● Exercise aim
Please copy, with no word changed, only the run of lines that opens with the line containing "Unit conversion interface" and closes with the last line below.

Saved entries
=== Section Start ===

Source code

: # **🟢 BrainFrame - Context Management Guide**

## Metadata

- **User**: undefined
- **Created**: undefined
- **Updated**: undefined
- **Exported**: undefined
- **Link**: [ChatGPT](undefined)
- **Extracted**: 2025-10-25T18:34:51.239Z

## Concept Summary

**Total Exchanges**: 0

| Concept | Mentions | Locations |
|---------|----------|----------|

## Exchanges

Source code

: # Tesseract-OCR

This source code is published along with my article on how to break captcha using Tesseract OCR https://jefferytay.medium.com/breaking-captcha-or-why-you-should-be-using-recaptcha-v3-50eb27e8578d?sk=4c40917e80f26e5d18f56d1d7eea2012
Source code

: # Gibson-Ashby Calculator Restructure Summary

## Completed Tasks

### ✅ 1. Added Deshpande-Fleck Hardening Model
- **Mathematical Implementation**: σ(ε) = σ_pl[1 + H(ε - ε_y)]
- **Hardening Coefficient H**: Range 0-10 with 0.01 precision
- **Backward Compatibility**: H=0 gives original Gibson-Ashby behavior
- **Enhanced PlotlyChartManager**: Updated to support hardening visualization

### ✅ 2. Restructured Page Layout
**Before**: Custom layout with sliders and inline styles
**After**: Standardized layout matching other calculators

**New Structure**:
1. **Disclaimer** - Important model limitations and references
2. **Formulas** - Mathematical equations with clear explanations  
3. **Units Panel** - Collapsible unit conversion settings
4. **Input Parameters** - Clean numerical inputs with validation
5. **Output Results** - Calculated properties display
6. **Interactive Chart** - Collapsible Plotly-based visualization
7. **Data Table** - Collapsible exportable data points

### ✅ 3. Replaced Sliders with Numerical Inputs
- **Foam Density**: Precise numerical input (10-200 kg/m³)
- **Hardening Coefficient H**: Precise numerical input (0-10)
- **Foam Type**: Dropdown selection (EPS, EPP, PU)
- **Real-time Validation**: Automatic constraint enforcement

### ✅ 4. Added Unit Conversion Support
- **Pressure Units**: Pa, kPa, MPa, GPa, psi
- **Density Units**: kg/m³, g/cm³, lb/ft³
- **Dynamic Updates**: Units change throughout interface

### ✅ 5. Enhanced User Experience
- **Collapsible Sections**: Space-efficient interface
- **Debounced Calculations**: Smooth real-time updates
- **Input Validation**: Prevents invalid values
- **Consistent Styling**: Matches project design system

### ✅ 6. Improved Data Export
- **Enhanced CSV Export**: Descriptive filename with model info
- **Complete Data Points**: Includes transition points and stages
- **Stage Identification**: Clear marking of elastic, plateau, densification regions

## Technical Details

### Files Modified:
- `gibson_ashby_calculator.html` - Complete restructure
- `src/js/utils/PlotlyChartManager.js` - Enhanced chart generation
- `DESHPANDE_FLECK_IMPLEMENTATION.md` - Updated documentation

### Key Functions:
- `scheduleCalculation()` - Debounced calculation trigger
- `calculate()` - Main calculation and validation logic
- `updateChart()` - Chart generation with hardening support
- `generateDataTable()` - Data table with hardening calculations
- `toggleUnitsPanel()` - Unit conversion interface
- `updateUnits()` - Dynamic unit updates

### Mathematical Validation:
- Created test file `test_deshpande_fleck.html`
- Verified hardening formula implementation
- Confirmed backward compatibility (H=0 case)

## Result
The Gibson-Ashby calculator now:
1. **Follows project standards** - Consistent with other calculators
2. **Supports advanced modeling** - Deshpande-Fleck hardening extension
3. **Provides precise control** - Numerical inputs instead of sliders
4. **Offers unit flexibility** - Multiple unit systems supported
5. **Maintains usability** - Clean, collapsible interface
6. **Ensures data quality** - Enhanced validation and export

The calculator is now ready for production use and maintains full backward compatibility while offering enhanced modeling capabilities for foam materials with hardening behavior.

=== Section End ===

● Response below
- `toggleUnitsPanel()` - Unit conversion interface
- `updateUnits()` - Dynamic unit updates

### Mathematical Validation:
- Created test file `test_deshpande_fleck.html`
- Verified hardening formula implementation
- Confirmed backward compatibility (H=0 case)

## Result
The Gibson-Ashby calculator now:
1. **Follows project standards** - Consistent with other calculators
2. **Supports advanced modeling** - Deshpande-Fleck hardening extension
3. **Provides precise control** - Numerical inputs instead of sliders
4. **Offers unit flexibility** - Multiple unit systems supported
5. **Maintains usability** - Clean, collapsible interface
6. **Ensures data quality** - Enhanced validation and export

The calculator is now ready for production use and maintains full backward compatibility while offering enhanced modeling capabilities for foam materials with hardening behavior.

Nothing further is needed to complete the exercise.